--- Material provided Enclosed Below ---

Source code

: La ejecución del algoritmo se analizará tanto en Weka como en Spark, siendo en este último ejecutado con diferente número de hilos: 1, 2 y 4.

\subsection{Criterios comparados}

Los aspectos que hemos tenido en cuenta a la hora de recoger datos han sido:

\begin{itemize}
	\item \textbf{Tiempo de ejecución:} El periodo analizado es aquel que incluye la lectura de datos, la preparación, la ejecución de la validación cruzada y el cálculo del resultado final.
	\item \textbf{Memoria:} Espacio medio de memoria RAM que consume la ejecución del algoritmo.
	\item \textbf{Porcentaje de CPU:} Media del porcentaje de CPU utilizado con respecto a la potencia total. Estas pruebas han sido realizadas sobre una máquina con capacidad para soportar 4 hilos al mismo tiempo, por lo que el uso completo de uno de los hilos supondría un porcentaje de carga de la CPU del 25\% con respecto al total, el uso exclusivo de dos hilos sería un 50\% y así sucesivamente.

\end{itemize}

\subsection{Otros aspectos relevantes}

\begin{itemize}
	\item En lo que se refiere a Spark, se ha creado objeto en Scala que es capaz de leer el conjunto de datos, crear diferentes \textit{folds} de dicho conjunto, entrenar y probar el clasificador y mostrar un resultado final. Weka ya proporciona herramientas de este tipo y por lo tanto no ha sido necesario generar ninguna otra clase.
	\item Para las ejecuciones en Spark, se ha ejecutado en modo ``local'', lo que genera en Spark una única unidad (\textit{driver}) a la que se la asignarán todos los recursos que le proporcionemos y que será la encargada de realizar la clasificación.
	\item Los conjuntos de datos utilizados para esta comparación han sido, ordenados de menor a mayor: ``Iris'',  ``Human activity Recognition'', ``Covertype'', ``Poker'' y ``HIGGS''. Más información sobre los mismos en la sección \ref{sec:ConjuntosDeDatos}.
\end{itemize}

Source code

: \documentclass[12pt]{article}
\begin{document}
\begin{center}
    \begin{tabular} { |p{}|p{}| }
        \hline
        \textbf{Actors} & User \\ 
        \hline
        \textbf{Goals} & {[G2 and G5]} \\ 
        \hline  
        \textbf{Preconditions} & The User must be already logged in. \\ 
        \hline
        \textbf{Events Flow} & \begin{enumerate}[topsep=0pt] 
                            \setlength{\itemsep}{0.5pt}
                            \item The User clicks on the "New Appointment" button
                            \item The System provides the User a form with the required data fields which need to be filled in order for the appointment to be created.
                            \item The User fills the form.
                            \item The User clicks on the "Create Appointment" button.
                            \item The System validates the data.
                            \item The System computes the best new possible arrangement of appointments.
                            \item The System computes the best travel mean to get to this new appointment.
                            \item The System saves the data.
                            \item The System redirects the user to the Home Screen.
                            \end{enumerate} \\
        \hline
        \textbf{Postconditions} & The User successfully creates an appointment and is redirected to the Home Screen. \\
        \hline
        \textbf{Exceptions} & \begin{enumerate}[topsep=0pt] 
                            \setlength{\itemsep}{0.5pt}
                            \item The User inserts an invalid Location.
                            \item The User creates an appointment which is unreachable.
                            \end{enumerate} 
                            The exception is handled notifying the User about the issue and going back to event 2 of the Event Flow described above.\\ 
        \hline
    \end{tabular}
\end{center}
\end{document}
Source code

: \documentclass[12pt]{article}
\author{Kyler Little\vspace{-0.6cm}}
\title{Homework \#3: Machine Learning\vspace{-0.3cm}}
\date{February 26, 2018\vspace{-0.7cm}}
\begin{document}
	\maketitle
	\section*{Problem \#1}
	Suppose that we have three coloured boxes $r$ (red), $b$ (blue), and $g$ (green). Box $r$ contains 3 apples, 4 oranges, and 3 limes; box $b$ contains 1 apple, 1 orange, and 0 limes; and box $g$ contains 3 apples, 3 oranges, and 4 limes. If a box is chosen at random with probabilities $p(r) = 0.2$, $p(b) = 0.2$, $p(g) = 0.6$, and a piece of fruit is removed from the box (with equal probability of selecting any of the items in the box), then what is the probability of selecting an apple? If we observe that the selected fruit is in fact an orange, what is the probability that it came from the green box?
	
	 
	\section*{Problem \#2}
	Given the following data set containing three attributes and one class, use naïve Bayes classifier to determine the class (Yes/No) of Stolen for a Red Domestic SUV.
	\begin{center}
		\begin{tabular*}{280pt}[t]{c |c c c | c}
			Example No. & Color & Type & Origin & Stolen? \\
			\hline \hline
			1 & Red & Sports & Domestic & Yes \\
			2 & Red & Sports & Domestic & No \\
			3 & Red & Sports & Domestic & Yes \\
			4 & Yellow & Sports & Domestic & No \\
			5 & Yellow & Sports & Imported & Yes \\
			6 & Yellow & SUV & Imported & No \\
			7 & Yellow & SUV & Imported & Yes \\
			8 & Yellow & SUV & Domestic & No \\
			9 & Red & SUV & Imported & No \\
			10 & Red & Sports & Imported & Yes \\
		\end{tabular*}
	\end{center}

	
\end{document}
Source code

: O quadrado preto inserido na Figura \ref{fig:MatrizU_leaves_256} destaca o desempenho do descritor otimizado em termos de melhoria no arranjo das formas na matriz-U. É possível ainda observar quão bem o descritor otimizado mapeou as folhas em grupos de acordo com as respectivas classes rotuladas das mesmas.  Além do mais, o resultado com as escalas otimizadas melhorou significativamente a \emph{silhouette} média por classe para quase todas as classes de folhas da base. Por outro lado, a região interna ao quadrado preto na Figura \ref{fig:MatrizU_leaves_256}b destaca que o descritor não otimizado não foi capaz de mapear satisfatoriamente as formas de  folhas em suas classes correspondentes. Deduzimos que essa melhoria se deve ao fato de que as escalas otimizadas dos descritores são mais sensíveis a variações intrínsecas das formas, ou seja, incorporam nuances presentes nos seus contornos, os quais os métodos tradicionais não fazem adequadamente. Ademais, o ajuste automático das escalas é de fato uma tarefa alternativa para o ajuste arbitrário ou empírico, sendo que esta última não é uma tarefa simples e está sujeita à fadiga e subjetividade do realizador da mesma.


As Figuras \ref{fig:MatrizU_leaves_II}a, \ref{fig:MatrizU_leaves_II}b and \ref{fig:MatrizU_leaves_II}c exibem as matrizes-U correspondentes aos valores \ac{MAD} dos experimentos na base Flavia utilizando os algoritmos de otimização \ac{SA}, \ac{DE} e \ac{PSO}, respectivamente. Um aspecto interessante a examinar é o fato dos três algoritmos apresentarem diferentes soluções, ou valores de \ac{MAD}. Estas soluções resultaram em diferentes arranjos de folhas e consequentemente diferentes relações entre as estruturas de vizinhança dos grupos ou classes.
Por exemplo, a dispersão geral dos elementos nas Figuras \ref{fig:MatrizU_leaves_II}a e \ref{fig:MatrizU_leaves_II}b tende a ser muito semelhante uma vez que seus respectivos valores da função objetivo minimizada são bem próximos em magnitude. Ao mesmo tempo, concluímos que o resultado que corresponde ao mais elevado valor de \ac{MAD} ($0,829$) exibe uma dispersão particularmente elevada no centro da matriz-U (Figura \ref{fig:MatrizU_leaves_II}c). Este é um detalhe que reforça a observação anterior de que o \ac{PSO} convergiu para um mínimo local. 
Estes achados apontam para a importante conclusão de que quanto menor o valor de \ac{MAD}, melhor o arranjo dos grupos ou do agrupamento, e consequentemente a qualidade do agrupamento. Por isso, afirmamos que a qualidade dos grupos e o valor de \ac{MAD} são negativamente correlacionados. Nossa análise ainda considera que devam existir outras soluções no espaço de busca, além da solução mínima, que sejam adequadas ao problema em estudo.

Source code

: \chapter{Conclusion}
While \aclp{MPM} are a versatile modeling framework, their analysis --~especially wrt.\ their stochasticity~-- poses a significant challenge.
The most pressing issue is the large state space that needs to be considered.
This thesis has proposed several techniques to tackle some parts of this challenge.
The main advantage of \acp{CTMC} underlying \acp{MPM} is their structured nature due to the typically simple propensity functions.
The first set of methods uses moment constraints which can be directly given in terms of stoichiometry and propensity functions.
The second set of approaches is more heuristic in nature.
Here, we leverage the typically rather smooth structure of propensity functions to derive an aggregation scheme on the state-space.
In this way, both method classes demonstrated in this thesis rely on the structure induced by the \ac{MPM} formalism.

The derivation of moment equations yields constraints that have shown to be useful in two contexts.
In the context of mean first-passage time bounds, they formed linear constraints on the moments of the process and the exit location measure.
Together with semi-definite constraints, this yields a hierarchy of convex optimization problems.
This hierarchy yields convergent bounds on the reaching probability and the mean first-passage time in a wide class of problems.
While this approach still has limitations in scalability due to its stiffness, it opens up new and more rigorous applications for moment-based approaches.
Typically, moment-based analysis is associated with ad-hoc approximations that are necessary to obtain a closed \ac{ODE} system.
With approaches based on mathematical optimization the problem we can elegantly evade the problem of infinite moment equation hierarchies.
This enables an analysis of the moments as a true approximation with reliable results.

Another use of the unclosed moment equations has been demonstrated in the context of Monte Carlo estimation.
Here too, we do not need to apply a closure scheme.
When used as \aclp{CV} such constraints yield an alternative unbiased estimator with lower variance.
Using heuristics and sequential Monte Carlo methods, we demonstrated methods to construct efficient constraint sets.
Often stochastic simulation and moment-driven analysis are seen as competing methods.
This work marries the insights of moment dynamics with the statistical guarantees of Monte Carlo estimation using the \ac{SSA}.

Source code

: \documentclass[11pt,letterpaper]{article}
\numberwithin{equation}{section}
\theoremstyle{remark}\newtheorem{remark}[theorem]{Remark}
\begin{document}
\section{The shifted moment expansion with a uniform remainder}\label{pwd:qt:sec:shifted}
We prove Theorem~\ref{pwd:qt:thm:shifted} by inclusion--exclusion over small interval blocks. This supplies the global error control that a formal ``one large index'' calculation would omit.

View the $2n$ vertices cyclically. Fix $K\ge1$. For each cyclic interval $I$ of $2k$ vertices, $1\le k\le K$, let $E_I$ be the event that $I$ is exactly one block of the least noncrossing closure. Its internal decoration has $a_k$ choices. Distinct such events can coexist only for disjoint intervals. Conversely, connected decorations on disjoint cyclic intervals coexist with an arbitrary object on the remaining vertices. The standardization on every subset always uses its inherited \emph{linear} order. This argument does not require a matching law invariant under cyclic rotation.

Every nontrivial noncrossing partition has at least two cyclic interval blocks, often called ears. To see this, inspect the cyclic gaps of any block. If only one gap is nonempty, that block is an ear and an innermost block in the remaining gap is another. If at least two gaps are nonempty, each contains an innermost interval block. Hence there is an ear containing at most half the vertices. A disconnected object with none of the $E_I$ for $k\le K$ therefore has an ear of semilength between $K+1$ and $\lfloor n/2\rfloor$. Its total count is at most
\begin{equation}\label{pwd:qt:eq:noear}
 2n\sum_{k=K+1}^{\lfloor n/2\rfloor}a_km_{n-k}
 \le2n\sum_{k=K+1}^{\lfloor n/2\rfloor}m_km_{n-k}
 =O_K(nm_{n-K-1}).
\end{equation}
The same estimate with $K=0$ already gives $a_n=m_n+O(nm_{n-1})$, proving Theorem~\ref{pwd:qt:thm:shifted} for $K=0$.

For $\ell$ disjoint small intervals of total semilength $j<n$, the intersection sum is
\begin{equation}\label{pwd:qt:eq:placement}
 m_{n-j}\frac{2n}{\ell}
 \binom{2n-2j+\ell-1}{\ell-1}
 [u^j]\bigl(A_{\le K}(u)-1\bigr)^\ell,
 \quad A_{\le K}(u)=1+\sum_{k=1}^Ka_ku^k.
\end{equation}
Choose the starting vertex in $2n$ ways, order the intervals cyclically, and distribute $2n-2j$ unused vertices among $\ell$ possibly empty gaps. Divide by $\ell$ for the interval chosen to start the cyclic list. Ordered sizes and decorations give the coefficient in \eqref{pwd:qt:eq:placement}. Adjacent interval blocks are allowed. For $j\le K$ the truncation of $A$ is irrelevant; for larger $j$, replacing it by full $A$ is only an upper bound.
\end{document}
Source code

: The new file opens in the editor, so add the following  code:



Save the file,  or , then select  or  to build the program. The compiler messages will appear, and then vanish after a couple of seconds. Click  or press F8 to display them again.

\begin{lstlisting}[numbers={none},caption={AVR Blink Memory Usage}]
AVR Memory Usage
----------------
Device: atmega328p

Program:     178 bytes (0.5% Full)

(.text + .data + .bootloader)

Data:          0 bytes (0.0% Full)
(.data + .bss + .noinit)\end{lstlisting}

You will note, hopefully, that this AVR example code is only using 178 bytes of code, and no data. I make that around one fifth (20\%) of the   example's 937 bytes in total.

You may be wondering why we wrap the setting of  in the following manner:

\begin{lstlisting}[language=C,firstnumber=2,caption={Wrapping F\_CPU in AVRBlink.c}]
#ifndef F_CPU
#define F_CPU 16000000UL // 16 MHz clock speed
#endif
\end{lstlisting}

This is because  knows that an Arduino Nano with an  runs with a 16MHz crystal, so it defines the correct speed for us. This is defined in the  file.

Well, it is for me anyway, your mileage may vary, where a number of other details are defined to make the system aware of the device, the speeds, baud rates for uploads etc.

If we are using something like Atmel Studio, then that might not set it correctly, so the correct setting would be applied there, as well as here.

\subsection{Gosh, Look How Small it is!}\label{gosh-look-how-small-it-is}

--- End of Enclosed Material provided ---

Search the data for "subsection". Copy each line that has it.

\subsection{Criterios comparados}
\subsection{Otros aspectos relevantes}
\subsection{Gosh, Look How Small it is!}\label{gosh-look-how-small-it-is}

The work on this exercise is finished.